GIVEN ENTRIES Start Marker

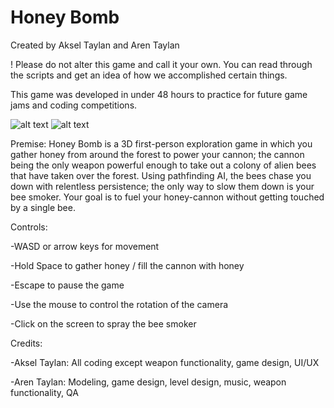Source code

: # Honey Bomb
Created by Aksel Taylan and Aren Taylan

! Please do not alter this game and call it your own. You can read through the scripts and get an idea of how we accomplished certain things.

This game was developed in under 48 hours to practice for future game jams and coding competitions.

![alt text](https://i.imgur.com/ULX411l.png)
![alt text](https://i.imgur.com/e4NVurI.png)

Premise:
Honey Bomb is a 3D first-person exploration game in which you gather honey from around the forest to power your cannon; the cannon being the only weapon powerful enough to take out a colony of alien bees that have taken over the forest. Using pathfinding AI, the bees chase you down with relentless persistence; the only way to slow them down is your bee smoker. Your goal is to fuel your honey-cannon without getting touched by a single bee.

Controls:

-WASD or arrow keys for movement

-Hold Space to gather honey / fill the cannon with honey

-Escape to pause the game

-Use the mouse to control the rotation of the camera

-Click on the screen to spray the bee smoker



Credits:

-Aksel Taylan: All coding except weapon functionality, game design, UI/UX

-Aren Taylan: Modeling, game design, level design, music, weapon functionality, QA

GIVEN ENTRIES End Marker

*EXERCISE DIRECTIONS*. Print each entry exactly, leaving pictures out.

*TASK OUTPUT*.
Source code

: # Honey Bomb
Created by Aksel Taylan and Aren Taylan

! Please do not alter this game and call it your own. You can read through the scripts and get an idea of how we accomplished certain things.

This game was developed in under 48 hours to practice for future game jams and coding competitions.

![alt text](https://i.imgur.com/ULX411l.png)
![alt text](https://i.imgur.com/e4NVurI.png)

Premise:
Honey Bomb is a 3D first-person exploration game in which you gather honey from around the forest to power your cannon; the cannon being the only weapon powerful enough to take out a colony of alien bees that have taken over the forest. Using pathfinding AI, the bees chase you down with relentless persistence; the only way to slow them down is your bee smoker. Your goal is to fuel your honey-cannon without getting touched by a single bee.

Controls:

-WASD or arrow keys for movement

-Hold Space to gather honey / fill the cannon with honey

-Escape to pause the game

-Use the mouse to control the rotation of the camera

-Click on the screen to spray the bee smoker



Credits:

-Aksel Taylan: All coding except weapon functionality, game design, UI/UX

-Aren Taylan: Modeling, game design, level design, music, weapon functionality, QA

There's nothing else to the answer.